Le mauvais goût à l’état pur.

J’ai vu des gens s’arrêter en voiture au milieu de la route pour observer des animaux sauvages dans des réserves naturelles au Canada, en Italie ou même en Suisse, mettant parfois en danger le usagers de ladite route. Ce n’est pas Pokémon Go qui crée ce phénomène de folie, c’est un phénomène tout à fait humain que de faire des choses stupides et dangereuses dans une optique de fascination quelconque. Cependant, le jeu vidéo n’est déjà pas extrêmement populaire dans les médias ou aux yeux de nos gouvernements. Quelle que soit votre opinion, l’inquiétude est là, les médias l’exploitent, et le débat ne fait que commencer.

Et après…?

Le 31 juillet dernier, Niantic a sorti la première mise à jour pour Pokémon Go. Quelles sont les premières modifications? Rendre plus difficile la capture de Pokémon, supprimant pour se faire la possibilité d’utiliser les services de type Pokévision et également le système de « pas » qui permettait aux joueurs d’estimer la proximité du trésor à attraper. Pourquoi rendre plus difficile les captures? Pour favoriser les achats de pokéballs dans l’application, évidemment. Les fans se plaignent, l’ombre d’une plongée est déjà visible.
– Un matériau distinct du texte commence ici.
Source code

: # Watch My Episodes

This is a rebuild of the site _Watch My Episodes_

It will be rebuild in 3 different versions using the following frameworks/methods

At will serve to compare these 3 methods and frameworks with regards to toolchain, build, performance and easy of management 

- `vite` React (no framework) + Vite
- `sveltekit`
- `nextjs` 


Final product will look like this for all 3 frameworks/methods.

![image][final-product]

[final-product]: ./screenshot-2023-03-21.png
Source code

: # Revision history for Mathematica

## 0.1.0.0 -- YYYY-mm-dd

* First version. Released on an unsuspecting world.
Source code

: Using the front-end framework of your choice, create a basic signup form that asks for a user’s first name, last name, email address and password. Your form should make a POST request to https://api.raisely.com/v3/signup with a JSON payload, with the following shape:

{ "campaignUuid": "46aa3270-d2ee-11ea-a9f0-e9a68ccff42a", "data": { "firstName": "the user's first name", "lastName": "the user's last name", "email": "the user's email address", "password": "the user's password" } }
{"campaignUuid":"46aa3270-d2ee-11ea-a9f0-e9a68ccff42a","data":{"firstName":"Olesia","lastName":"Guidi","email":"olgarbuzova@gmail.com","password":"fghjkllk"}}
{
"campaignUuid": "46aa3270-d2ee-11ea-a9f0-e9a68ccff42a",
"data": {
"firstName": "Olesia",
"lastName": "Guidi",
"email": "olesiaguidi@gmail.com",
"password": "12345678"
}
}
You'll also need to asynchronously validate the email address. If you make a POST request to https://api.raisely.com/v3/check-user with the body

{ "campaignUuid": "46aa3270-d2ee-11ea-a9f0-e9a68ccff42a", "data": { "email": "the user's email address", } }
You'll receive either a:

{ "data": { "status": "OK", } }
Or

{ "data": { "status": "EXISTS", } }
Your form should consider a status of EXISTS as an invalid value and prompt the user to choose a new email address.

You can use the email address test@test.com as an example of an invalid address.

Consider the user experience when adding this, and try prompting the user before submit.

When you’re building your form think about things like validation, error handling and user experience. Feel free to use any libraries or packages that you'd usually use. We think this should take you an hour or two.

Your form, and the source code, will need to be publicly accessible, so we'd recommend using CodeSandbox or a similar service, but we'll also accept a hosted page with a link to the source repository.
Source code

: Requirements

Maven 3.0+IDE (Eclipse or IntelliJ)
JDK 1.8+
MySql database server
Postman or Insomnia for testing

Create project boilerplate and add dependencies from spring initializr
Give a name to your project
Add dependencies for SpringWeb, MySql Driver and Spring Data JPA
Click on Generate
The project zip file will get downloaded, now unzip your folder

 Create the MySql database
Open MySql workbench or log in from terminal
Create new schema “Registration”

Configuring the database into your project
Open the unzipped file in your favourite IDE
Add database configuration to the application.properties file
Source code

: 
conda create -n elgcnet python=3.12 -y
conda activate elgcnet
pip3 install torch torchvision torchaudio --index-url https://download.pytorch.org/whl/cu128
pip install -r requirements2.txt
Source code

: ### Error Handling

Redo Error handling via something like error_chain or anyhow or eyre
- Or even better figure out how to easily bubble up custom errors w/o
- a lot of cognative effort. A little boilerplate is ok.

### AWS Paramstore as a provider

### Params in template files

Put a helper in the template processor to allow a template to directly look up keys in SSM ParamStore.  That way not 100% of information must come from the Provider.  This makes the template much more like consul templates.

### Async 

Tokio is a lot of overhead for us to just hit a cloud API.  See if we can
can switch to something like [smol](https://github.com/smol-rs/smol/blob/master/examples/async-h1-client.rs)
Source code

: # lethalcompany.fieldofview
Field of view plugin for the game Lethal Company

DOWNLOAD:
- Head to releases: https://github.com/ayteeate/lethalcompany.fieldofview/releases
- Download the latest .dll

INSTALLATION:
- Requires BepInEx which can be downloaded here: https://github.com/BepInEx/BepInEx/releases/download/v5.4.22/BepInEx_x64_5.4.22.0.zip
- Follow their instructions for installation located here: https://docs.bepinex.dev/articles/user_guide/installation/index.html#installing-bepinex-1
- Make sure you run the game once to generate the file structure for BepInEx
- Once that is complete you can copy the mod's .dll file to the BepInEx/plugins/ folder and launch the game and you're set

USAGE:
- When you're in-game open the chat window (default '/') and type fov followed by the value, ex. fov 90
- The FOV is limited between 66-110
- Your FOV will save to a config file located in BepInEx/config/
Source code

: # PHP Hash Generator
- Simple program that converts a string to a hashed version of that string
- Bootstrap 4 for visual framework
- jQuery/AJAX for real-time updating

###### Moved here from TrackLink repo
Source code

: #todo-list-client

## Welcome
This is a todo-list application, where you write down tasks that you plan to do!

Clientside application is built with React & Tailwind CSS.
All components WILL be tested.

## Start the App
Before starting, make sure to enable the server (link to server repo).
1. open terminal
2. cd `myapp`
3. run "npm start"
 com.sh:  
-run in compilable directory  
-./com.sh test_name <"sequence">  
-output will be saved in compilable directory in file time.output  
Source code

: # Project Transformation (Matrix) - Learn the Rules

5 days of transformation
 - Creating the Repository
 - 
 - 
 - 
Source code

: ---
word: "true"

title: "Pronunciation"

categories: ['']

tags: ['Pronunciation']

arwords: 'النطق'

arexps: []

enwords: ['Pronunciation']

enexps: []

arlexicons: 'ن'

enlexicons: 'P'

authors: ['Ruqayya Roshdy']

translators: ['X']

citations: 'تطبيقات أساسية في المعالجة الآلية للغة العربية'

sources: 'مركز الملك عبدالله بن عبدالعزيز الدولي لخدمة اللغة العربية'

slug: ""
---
Le mystère est complet. Pokémon Go est probablement le jeu vidéo (si tant est qu’on le définisse comme tel) le plus imprévisible de l’Histoire. Son succès peut s’estomper en quelques mois ou subsister plusieurs années. Les développeur vont-ils réussir à nourrir les joueurs avec du contenu tout en palliant aux divers problèmes et dangers que Pokémon Go implique? Ou bien vont-ils continuer à se concentrer sur l’appel commercial de leur succès et tout faire pour amasser quelques millions en plus? Niantic Labs, c’est vers vous que je me tourne, vous avez entre vos mains une bombe à retardement sans compteur ni marque de fabrique. Je ne pense pas que Pokémon Go soit une mauvaise chose a priori. Le terrain est inconnu, les incidents sont donc inévitables, les erreurs sont par conséquent excusables… dans un premier temps. Cependant, il s’agit du premier test de réalité augmentée à si grande échelle. Si ce test s’avère être un échec, alors l’avenir du jeu vidéo pourrait s’en trouver bouleversé. Bouleversé en bien ou en mal? Voilà le débat de demain.